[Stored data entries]
▬▬▬
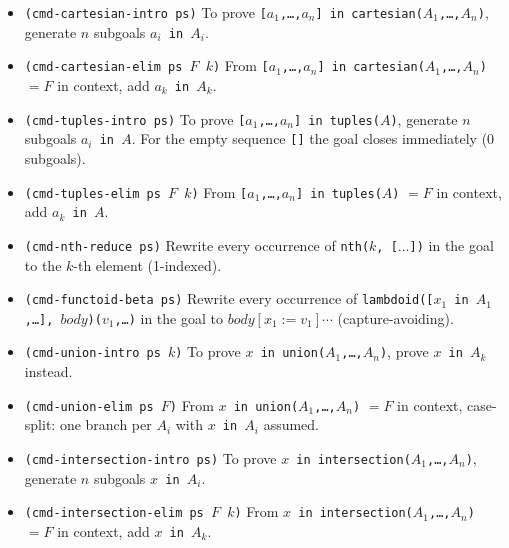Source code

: \begin{itemize}

\item \begin{sloppypar}\texttt{(cmd-cartesian-intro ps)}
  To prove \texttt{[$a_1$,\ldots,$a_n$] in cartesian($A_1$,\ldots,$A_n$)},
  generate $n$ subgoals \texttt{$a_i$ in $A_i$}.\end{sloppypar}

\item \begin{sloppypar}\texttt{(cmd-cartesian-elim ps $F$\ $k$)}
  From \texttt{[$a_1$,\ldots,$a_n$] in cartesian($A_1$,\ldots,$A_n$)} $= F$
  in context, add \texttt{$a_k$ in $A_k$}.\end{sloppypar}

\item \texttt{(cmd-tuples-intro ps)}
  To prove \texttt{[$a_1$,\ldots,$a_n$] in tuples($A$)},
  generate $n$ subgoals \texttt{$a_i$ in $A$}.
  For the empty sequence \texttt{[]} the goal closes immediately (0 subgoals).

\item \begin{sloppypar}\texttt{(cmd-tuples-elim ps $F$\ $k$)}
  From \texttt{[$a_1$,\ldots,$a_n$] in tuples($A$)} $= F$
  in context, add \texttt{$a_k$ in $A$}.\end{sloppypar}

\item \texttt{(cmd-nth-reduce ps)}
  Rewrite every occurrence of \texttt{nth($k$, [$\ldots$])} in the goal to
  the $k$-th element (1-indexed).

\item \begin{sloppypar}\texttt{(cmd-functoid-beta ps)}
  Rewrite every occurrence of
  \texttt{lambdoid([$x_1$ in $A_1$,\ldots], $\mathit{body}$)($v_1$,\ldots)}
  in the goal to
  $\mathit{body}[x_1 := v_1]\cdots$ (capture-avoiding).\end{sloppypar}

\item \texttt{(cmd-union-intro ps $k$)}
  To prove \texttt{$x$ in union($A_1$,\ldots,$A_n$)},
  prove \texttt{$x$ in $A_k$} instead.

\item \texttt{(cmd-union-elim ps $F$)}
  From \texttt{$x$ in union($A_1$,\ldots,$A_n$)} $= F$ in context,
  case-split: one branch per $A_i$ with \texttt{$x$ in $A_i$} assumed.

\item \begin{sloppypar}\texttt{(cmd-intersection-intro ps)}
  To prove \texttt{$x$ in intersection($A_1$,\ldots,$A_n$)},
  generate $n$ subgoals \texttt{$x$ in $A_i$}.\end{sloppypar}

\item \begin{sloppypar}\texttt{(cmd-intersection-elim ps $F$\ $k$)}
  From \texttt{$x$ in intersection($A_1$,\ldots,$A_n$)} $= F$ in context,
  add \texttt{$x$ in $A_k$}.\end{sloppypar}

\end{itemize}

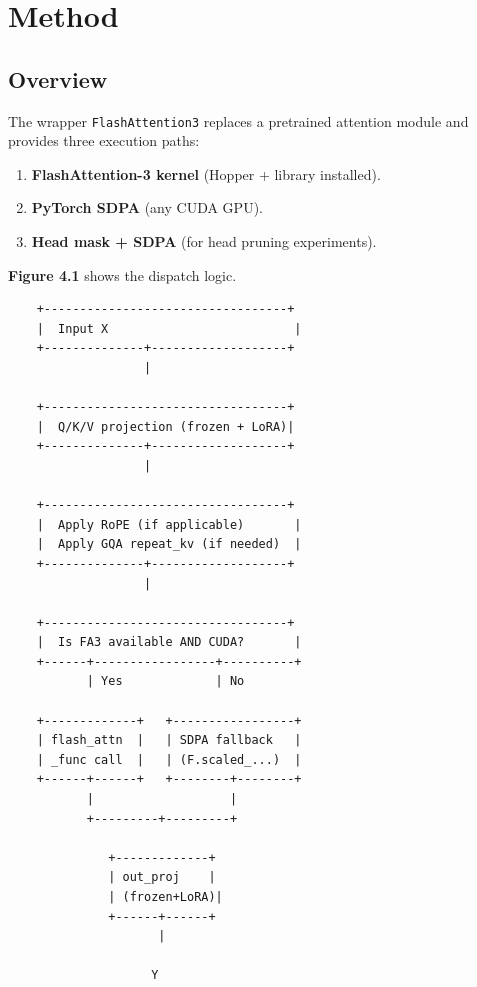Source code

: \section{Method}

\subsection{Overview}

The wrapper \texttt{FlashAttention3} replaces a pretrained attention module and 
provides three execution paths:

\begin{enumerate}
\item \textbf{FlashAttention-3 kernel} (Hopper + library installed).
\item \textbf{PyTorch SDPA} (any CUDA GPU).
\item \textbf{Head mask + SDPA} (for head pruning experiments).

\end{enumerate}
\textbf{Figure 4.1} shows the dispatch logic.

\begin{lstlisting}
    +----------------------------------+
    |  Input X                          |
    +--------------+-------------------+
                   |
                    
    +----------------------------------+
    |  Q/K/V projection (frozen + LoRA)|
    +--------------+-------------------+
                   |
                    
    +----------------------------------+
    |  Apply RoPE (if applicable)       |
    |  Apply GQA repeat_kv (if needed)  |
    +--------------+-------------------+
                   |
                    
    +----------------------------------+
    |  Is FA3 available AND CUDA?       |
    +------+-----------------+----------+
           | Yes             | No
                              
    +-------------+   +-----------------+
    | flash_attn  |   | SDPA fallback   |
    | _func call  |   | (F.scaled_...)  |
    +------+------+   +--------+--------+
           |                   |
           +---------+---------+
                      
              +-------------+
              | out_proj    |
              | (frozen+LoRA)|
              +------+------+
                     |
                      
                    Y
\end{lstlisting}

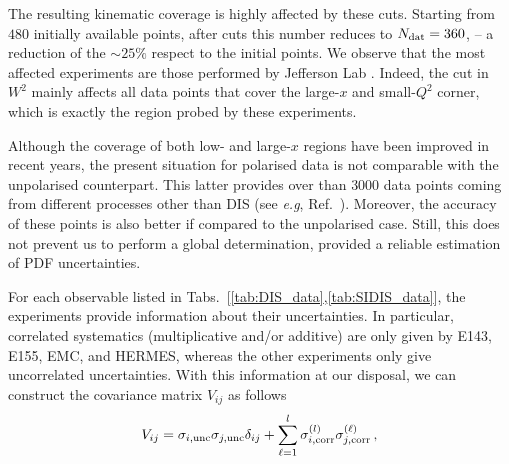 The resulting kinematic coverage is highly affected by these cuts. Starting from $480$ initially available points, after cuts this number reduces to $N_{\textrm{dat}}=360$,  -- a reduction of the $\sim 25\%$ respect to the initial points. We observe that the most affected experiments are those performed by Jefferson Lab \cite{Kramer:2002tt, JeffersonLabHallA:2004tea, CLAS:2014qtg}. Indeed, the cut in $W^2$ mainly affects all data points that cover the large-$x$ and small-$Q^2$ corner, which is exactly the region probed by these experiments.\par
Although the coverage of both low- and large-$x$ regions have been improved in recent years, the present situation for polarised data is not comparable with the unpolarised counterpart. This latter provides over than $3000$ data points coming from different processes other than DIS (see \textit{e.g}, Ref.~\cite{Kassabov:2022pps}). Moreover, the accuracy of these points is also better if compared to the unpolarised case. Still, this does not prevent us to perform a global determination, provided a reliable estimation of PDF uncertainties.\par
For each observable listed in Tabs.~[\ref{tab:DIS_data},\ref{tab:SIDIS_data}], the experiments provide information about their uncertainties.
In particular, correlated systematics (multiplicative and/or additive) are only given by E143, E155, EMC, and HERMES, whereas the other experiments only give uncorrelated uncertainties. With this information at our disposal, we can construct the covariance matrix $V_{ij}$ as follows
\begin{equation}
  V_{ij} =  \sigma_{i,\textrm{unc}} \sigma_{j,\textrm{unc}} \delta_{ij} + \sum_{\ell=1}^{l} \sigma_{i,\textrm{corr}}^{(l)} \sigma_{j,\textrm{corr}}^{(\ell)} \,,
\end{equation}
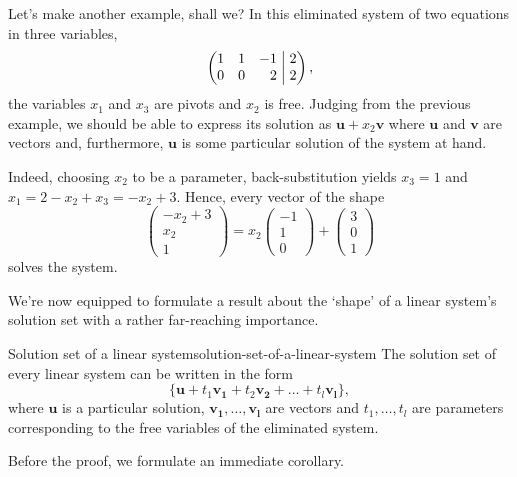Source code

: Let's make another example, shall we? In this eliminated system of two equations
in three variables,
\[
 \left(
  \begin{matrix*}[r]
   1 & 1 & -1\\
   0 & 0 & 2 \\
  \end{matrix*}
  \hspace{1mm}
 \right|
 \left.
  \begin{matrix*}[r]
   2\\
   2
  \end{matrix*}
 \right),
\]
the variables $x_1$ and $x_3$ are pivots and $x_2$ is free. Judging from the
previous example, we should be able to express its solution as $\mathbf{u} + x_2
\mathbf{v}$ where $\mathbf{u}$ and $\mathbf{v}$ are vectors and, furthermore,
$\mathbf{u}$ is some particular solution of the system at hand.

Indeed, choosing $x_2$ to be a parameter, back-substitution yields $x_3 = 1$ and
$x_1 = 2 - x_2 + x_3 = -x_2 + 3$. Hence, every vector of the shape
\[
 \begin{pmatrix}
  -x_2 + 3\\
  x_2\\
  1
 \end{pmatrix} = x_2
 \begin{pmatrix}
  -1\\
  1\\
  0
 \end{pmatrix} + 
 \begin{pmatrix}
  3\\
  0\\
  1
 \end{pmatrix}
\]
solves the system.

We're now equipped to formulate a result about the `shape' of a linear system's
solution set with a rather far-reaching importance.

\begin{theorem}{Solution set of a linear system}{solution-set-of-a-linear-system}
 The solution set of every linear system can be written in the form
 \[
  \{\mathbf{u} + t_1 \mathbf{v_1} + t_2 \mathbf{v_2} + \ldots +
  t_l\mathbf{v_l}\},
 \]
 where $\mathbf{u}$ is a particular solution, $\mathbf{v_1},\ldots,\mathbf{v_l}$
 are vectors and $t_1,\ldots,t_l$ are parameters corresponding to the free
 variables of the eliminated system.
\end{theorem}

Before the proof, we formulate an immediate corollary.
▬▬▬
▶ [EXERCISE]
The reply should hold every entry above, given again exactly, but not a single picture.

▶ [ANSWER SECTION]
Source code

: \begin{itemize}

\item \begin{sloppypar}\texttt{(cmd-cartesian-intro ps)}
  To prove \texttt{[$a_1$,\ldots,$a_n$] in cartesian($A_1$,\ldots,$A_n$)},
  generate $n$ subgoals \texttt{$a_i$ in $A_i$}.\end{sloppypar}

\item \begin{sloppypar}\texttt{(cmd-cartesian-elim ps $F$\ $k$)}
  From \texttt{[$a_1$,\ldots,$a_n$] in cartesian($A_1$,\ldots,$A_n$)} $= F$
  in context, add \texttt{$a_k$ in $A_k$}.\end{sloppypar}

\item \texttt{(cmd-tuples-intro ps)}
  To prove \texttt{[$a_1$,\ldots,$a_n$] in tuples($A$)},
  generate $n$ subgoals \texttt{$a_i$ in $A$}.
  For the empty sequence \texttt{[]} the goal closes immediately (0 subgoals).

\item \begin{sloppypar}\texttt{(cmd-tuples-elim ps $F$\ $k$)}
  From \texttt{[$a_1$,\ldots,$a_n$] in tuples($A$)} $= F$
  in context, add \texttt{$a_k$ in $A$}.\end{sloppypar}

\item \texttt{(cmd-nth-reduce ps)}
  Rewrite every occurrence of \texttt{nth($k$, [$\ldots$])} in the goal to
  the $k$-th element (1-indexed).

\item \begin{sloppypar}\texttt{(cmd-functoid-beta ps)}
  Rewrite every occurrence of
  \texttt{lambdoid([$x_1$ in $A_1$,\ldots], $\mathit{body}$)($v_1$,\ldots)}
  in the goal to
  $\mathit{body}[x_1 := v_1]\cdots$ (capture-avoiding).\end{sloppypar}

\item \texttt{(cmd-union-intro ps $k$)}
  To prove \texttt{$x$ in union($A_1$,\ldots,$A_n$)},
  prove \texttt{$x$ in $A_k$} instead.

\item \texttt{(cmd-union-elim ps $F$)}
  From \texttt{$x$ in union($A_1$,\ldots,$A_n$)} $= F$ in context,
  case-split: one branch per $A_i$ with \texttt{$x$ in $A_i$} assumed.

\item \begin{sloppypar}\texttt{(cmd-intersection-intro ps)}
  To prove \texttt{$x$ in intersection($A_1$,\ldots,$A_n$)},
  generate $n$ subgoals \texttt{$x$ in $A_i$}.\end{sloppypar}

\item \begin{sloppypar}\texttt{(cmd-intersection-elim ps $F$\ $k$)}
  From \texttt{$x$ in intersection($A_1$,\ldots,$A_n$)} $= F$ in context,
  add \texttt{$x$ in $A_k$}.\end{sloppypar}

\end{itemize}

Source code

: \section{Method}

\subsection{Overview}

The wrapper \texttt{FlashAttention3} replaces a pretrained attention module and 
provides three execution paths:

\begin{enumerate}
\item \textbf{FlashAttention-3 kernel} (Hopper + library installed).
\item \textbf{PyTorch SDPA} (any CUDA GPU).
\item \textbf{Head mask + SDPA} (for head pruning experiments).

\end{enumerate}
\textbf{Figure 4.1} shows the dispatch logic.

\begin{lstlisting}
    +----------------------------------+
    |  Input X                          |
    +--------------+-------------------+
                   |
                    
    +----------------------------------+
    |  Q/K/V projection (frozen + LoRA)|
    +--------------+-------------------+
                   |
                    
    +----------------------------------+
    |  Apply RoPE (if applicable)       |
    |  Apply GQA repeat_kv (if needed)  |
    +--------------+-------------------+
                   |
                    
    +----------------------------------+
    |  Is FA3 available AND CUDA?       |
    +------+-----------------+----------+
           | Yes             | No
                              
    +-------------+   +-----------------+
    | flash_attn  |   | SDPA fallback   |
    | _func call  |   | (F.scaled_...)  |
    +------+------+   +--------+--------+
           |                   |
           +---------+---------+
                      
              +-------------+
              | out_proj    |
              | (frozen+LoRA)|
              +------+------+
                     |
                      
                    Y
\end{lstlisting}

 The resulting kinematic coverage is highly affected by these cuts. Starting from $480$ initially available points, after cuts this number reduces to $N_{\textrm{dat}}=360$,  -- a reduction of the $\sim 25\%$ respect to the initial points. We observe that the most affected experiments are those performed by Jefferson Lab \cite{Kramer:2002tt, JeffersonLabHallA:2004tea, CLAS:2014qtg}. Indeed, the cut in $W^2$ mainly affects all data points that cover the large-$x$ and small-$Q^2$ corner, which is exactly the region probed by these experiments.\par
Although the coverage of both low- and large-$x$ regions have been improved in recent years, the present situation for polarised data is not comparable with the unpolarised counterpart. This latter provides over than $3000$ data points coming from different processes other than DIS (see \textit{e.g}, Ref.~\cite{Kassabov:2022pps}). Moreover, the accuracy of these points is also better if compared to the unpolarised case. Still, this does not prevent us to perform a global determination, provided a reliable estimation of PDF uncertainties.\par
For each observable listed in Tabs.~[\ref{tab:DIS_data},\ref{tab:SIDIS_data}], the experiments provide information about their uncertainties.
In particular, correlated systematics (multiplicative and/or additive) are only given by E143, E155, EMC, and HERMES, whereas the other experiments only give uncorrelated uncertainties. With this information at our disposal, we can construct the covariance matrix $V_{ij}$ as follows
\begin{equation}
  V_{ij} =  \sigma_{i,\textrm{unc}} \sigma_{j,\textrm{unc}} \delta_{ij} + \sum_{\ell=1}^{l} \sigma_{i,\textrm{corr}}^{(l)} \sigma_{j,\textrm{corr}}^{(\ell)} \,,
\end{equation}
Source code

: Let's make another example, shall we? In this eliminated system of two equations
in three variables,
\[
 \left(
  \begin{matrix*}[r]
   1 & 1 & -1\\
   0 & 0 & 2 \\
  \end{matrix*}
  \hspace{1mm}
 \right|
 \left.
  \begin{matrix*}[r]
   2\\
   2
  \end{matrix*}
 \right),
\]
the variables $x_1$ and $x_3$ are pivots and $x_2$ is free. Judging from the
previous example, we should be able to express its solution as $\mathbf{u} + x_2
\mathbf{v}$ where $\mathbf{u}$ and $\mathbf{v}$ are vectors and, furthermore,
$\mathbf{u}$ is some particular solution of the system at hand.

Indeed, choosing $x_2$ to be a parameter, back-substitution yields $x_3 = 1$ and
$x_1 = 2 - x_2 + x_3 = -x_2 + 3$. Hence, every vector of the shape
\[
 \begin{pmatrix}
  -x_2 + 3\\
  x_2\\
  1
 \end{pmatrix} = x_2
 \begin{pmatrix}
  -1\\
  1\\
  0
 \end{pmatrix} + 
 \begin{pmatrix}
  3\\
  0\\
  1
 \end{pmatrix}
\]
solves the system.

We're now equipped to formulate a result about the `shape' of a linear system's
solution set with a rather far-reaching importance.

\begin{theorem}{Solution set of a linear system}{solution-set-of-a-linear-system}
 The solution set of every linear system can be written in the form
 \[
  \{\mathbf{u} + t_1 \mathbf{v_1} + t_2 \mathbf{v_2} + \ldots +
  t_l\mathbf{v_l}\},
 \]
 where $\mathbf{u}$ is a particular solution, $\mathbf{v_1},\ldots,\mathbf{v_l}$
 are vectors and $t_1,\ldots,t_l$ are parameters corresponding to the free
 variables of the eliminated system.
\end{theorem}

Before the proof, we formulate an immediate corollary.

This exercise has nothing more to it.